Сидевший рядом Митрий открыл рот от удивления, услышав про такое диво.
— Закрой варежку-то, ворона залетит! — Кистень толкнул в бок подручного, а у Онуфрия спросил: — Чего ж до сих пор не утекла?
— Значит, время не пришло еще.
— И сильно ее бьют? — направил тему разговора в нужное русло Кистень.
— Сильно. Я так думаю, что еще немного — и забьют девку до смерти.
— Кто батогами машет?
— Демьян. Знаешь такого?
— Знать не знаю, но слышал, что лучше к нему не попадать. — Кистень переглянулся с Митрием.
— Это верно, — Онуфрий помолчал, с прищуром посмотрел на Кистеня. — А тебе до нее какое дело?
— Хочу вызволить ее. — Таиться не имело смысла. — И ты мне должен в этом помочь. Потому и пришел к тебе.
Онуфрий не удивился, только головой покачал.
— Гиблое то дело, неразумное. Держат ее не абы где, а в самом низу. И охраняют пуще всех остальных.
— Выведай, как к ней лучше подступиться. — Кистень наклонился через стол. — Внакладе не останешься.
— Я те повторяю, что гиблое это дело! — Онуфрий заметно охмелел, тоже приблизил раскрасневшееся лицо к Кистеню.
— Поэтому и плачу я тебе чистым золотом. Тебе ведь деньги нужны? Избу вон поправить, забор новый поставить… Да мало ли что еще! Золото никогда лишним не бывает. От тебя и требуется только, чтобы ты разнюхал, как ее получше из-под посадской опеки вывести. Обскажешь нам все толком и получишь свое сполна. Дальше уж мы сами. Тебе ведь это сподручнее будет сотворить, если ты вхож туда, куда нам путь заказан… Смотри, что у меня есть! — Кистень сунул руку за пазуху, достал плат, развернул. Золото заиграло, заискрило, отражаясь от стен. При виде такого у Онуфрия разгорелись глаза, и даже хмель пропал. — Сделаешь, как я прошу, половина этого твоя будет. Ты знаешь, слово мое крепко.

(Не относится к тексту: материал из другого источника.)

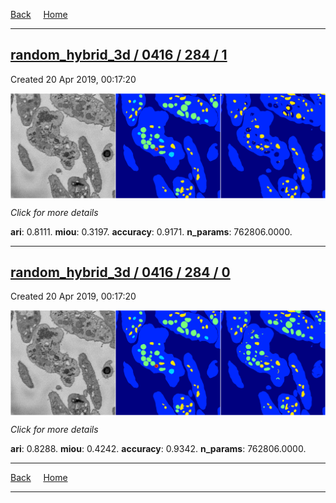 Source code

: 
[Back](..)&nbsp;&nbsp;&nbsp;&nbsp;&nbsp;[Home](https://leapmanlab.github.io/snapshots)

---

<div class="summary"><a href="1"><h2>random_hybrid_3d / 0416 / 284 / 1</h2></a><p>Created 20 Apr 2019, 00:17:20
</p><a href="1"><img src="1/media/summary.png" align="center"></a><p>
<i>Click for more details</i>
</p></div>

**ari**: 0.8111. **miou**: 0.3197. **accuracy**: 0.9171. **n_params**: 762806.0000. 

---

<div class="summary"><a href="0"><h2>random_hybrid_3d / 0416 / 284 / 0</h2></a><p>Created 20 Apr 2019, 00:17:20
</p><a href="0"><img src="0/media/summary.png" align="center"></a><p>
<i>Click for more details</i>
</p></div>

**ari**: 0.8288. **miou**: 0.4242. **accuracy**: 0.9342. **n_params**: 762806.0000. 

---

[Back](..)&nbsp;&nbsp;&nbsp;&nbsp;&nbsp;[Home](https://leapmanlab.github.io/snapshots)

--- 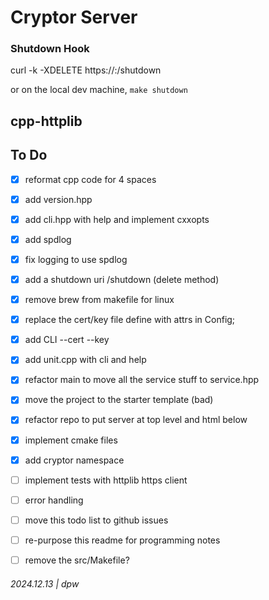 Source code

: # Cryptor Server


### Shutdown Hook

curl -k -XDELETE https://<host>:<port>/shutdown

or on the local dev machine, `make shutdown`

## cpp-httplib

## To Do

* [x] reformat cpp code for 4 spaces
* [x] add version.hpp
* [x] add cli.hpp with help and implement cxxopts
* [x] add spdlog 
* [x] fix logging to use spdlog
* [x] add a shutdown uri /shutdown (delete method)
* [x] remove brew from makefile for linux
* [x] replace the cert/key file define with attrs in Config; 
* [x] add CLI --cert <file> --key <file>
* [x] add unit.cpp with cli and help
* [x] refactor main to move all the service stuff to service.hpp
* [x] move the project to the starter template (bad)
* [x] refactor repo to put server at top level and html below
* [x] implement cmake files 
* [x] add cryptor namespace
* [ ] implement tests with httplib https client
* [ ] error handling
* [ ] move this todo list to github issues
* [ ] re-purpose this readme for programming notes 
* [ ] remove the src/Makefile?


###### 2024.12.13 | dpw
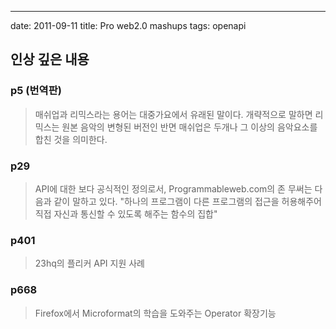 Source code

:---
date: 2011-09-11
title: Pro web2.0 mashups
tags: openapi


## 인상 깊은 내용

### p5 (번역판)
> 매쉬업과 리믹스라는 용어는 대중가요에서 유래된 말이다. 
> 개략적으로 말하면 리믹스는 원본 음악의 변형된 버전인 반면 매쉬업은 두개나 그 이상의 음악요소를 합친 것을 의미한다.

### p29
> API에 대한 보다 공식적인 정의로서, Programmableweb.com의 존 무써는 다음과 같이 말하고 있다. 
> "하나의 프로그램이 다른 프로그램의 접근을 허용해주어 직접 자신과 통신할 수 있도록 해주는 함수의 집합"

### p401
> 23hq의 플리커 API 지원 사례

### p668
> Firefox에서 Microformat의 학습을 도와주는 Operator 확장기능

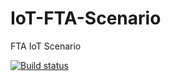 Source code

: # IoT-FTA-Scenario
FTA IoT Scenario


[![Build status](https://dev.azure.com/algorni/IoTEdgeModule/_apis/build/status/pipeline/IoTEdgeModule%20Build%20%26%20Publish%20on%20ACR)](https://dev.azure.com/algorni/IoTEdgeModule/_build/latest?definitionId=3) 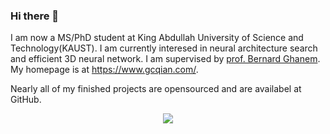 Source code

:### Hi there 👋
I am now a MS/PhD student at King Abdullah University of Science and Technology(KAUST). I am currently interesed in neural architecture search and efficient 3D neural network. I am supervised by [prof. Bernard Ghanem](http://www.bernardghanem.com/).  My homepage is at https://www.gcqian.com/. 

Nearly all of my finished projects are opensourced and are availabel at GitHub. 
<div align="center">
  <p>

  <a href="https://github.com/guochengqian">

  <img src="https://github-readme-stats.vercel.app/api?username=guochengqian&show_icons=true&theme=default&hide=contribs,issues" />

  </a>
  
  </p>
</div>

<!--
**guochengqian/guochengqian** is a ✨ _special_ ✨ repository because its `README.md` (this file) appears on your GitHub profile.

Here are some ideas to get you started:

- 🔭 I’m currently working on ...
- 🌱 I’m currently learning ...
- 👯 I’m looking to collaborate on ...
- 🤔 I’m looking for help with ...
- 💬 Ask me about ...
- 📫 How to reach me: ...
- 😄 Pronouns: ...
- ⚡ Fun fact: ...
-->
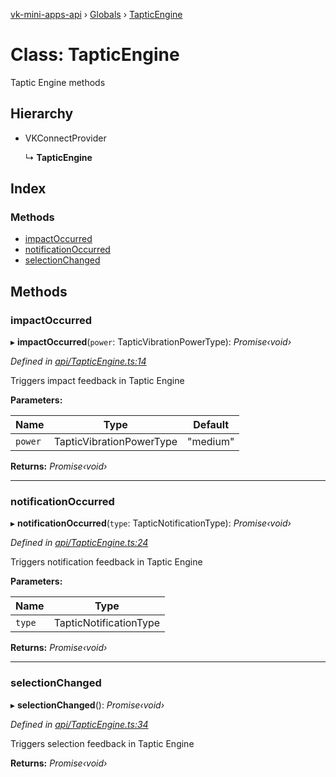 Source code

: [vk-mini-apps-api](../README.md) › [Globals](../globals.md) › [TapticEngine](tapticengine.md)

# Class: TapticEngine

Taptic Engine methods

## Hierarchy

* VKConnectProvider

  ↳ **TapticEngine**

## Index

### Methods

* [impactOccurred](tapticengine.md#impactoccurred)
* [notificationOccurred](tapticengine.md#notificationoccurred)
* [selectionChanged](tapticengine.md#selectionchanged)

## Methods

###  impactOccurred

▸ **impactOccurred**(`power`: TapticVibrationPowerType): *Promise‹void›*

*Defined in [api/TapticEngine.ts:14](https://github.com/VKCOM/vk-mini-apps-api/blob/434adad/src/api/TapticEngine.ts#L14)*

Triggers impact feedback in Taptic Engine

**Parameters:**

Name | Type | Default |
------ | ------ | ------ |
`power` | TapticVibrationPowerType | "medium" |

**Returns:** *Promise‹void›*

___

###  notificationOccurred

▸ **notificationOccurred**(`type`: TapticNotificationType): *Promise‹void›*

*Defined in [api/TapticEngine.ts:24](https://github.com/VKCOM/vk-mini-apps-api/blob/434adad/src/api/TapticEngine.ts#L24)*

Triggers notification feedback in Taptic Engine

**Parameters:**

Name | Type |
------ | ------ |
`type` | TapticNotificationType |

**Returns:** *Promise‹void›*

___

###  selectionChanged

▸ **selectionChanged**(): *Promise‹void›*

*Defined in [api/TapticEngine.ts:34](https://github.com/VKCOM/vk-mini-apps-api/blob/434adad/src/api/TapticEngine.ts#L34)*

Triggers selection feedback in Taptic Engine

**Returns:** *Promise‹void›*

— Умеешь ты, Кистень, своего добиваться! — Онуфрий потер грудь, не отрывая взгляда от руки Кистеня. — Ладно, подумаю, что можно будет тут сотворить… Сделаем так. Завтра, после полудня, ожидайте меня здесь. Не в избе конечно, а рядом. Как только я явлюсь, хозяйка выйдет, знак даст.
— Ну и хорошо. Я знал, что ты мне поможешь, верил в тебя. Помнишь, как мы уходили от конников, обложивших нас, словно мышей в норе. Еще немного, и полетели бы наши головы. Но утекли. Даст Бог, и сейчас не оплошаем.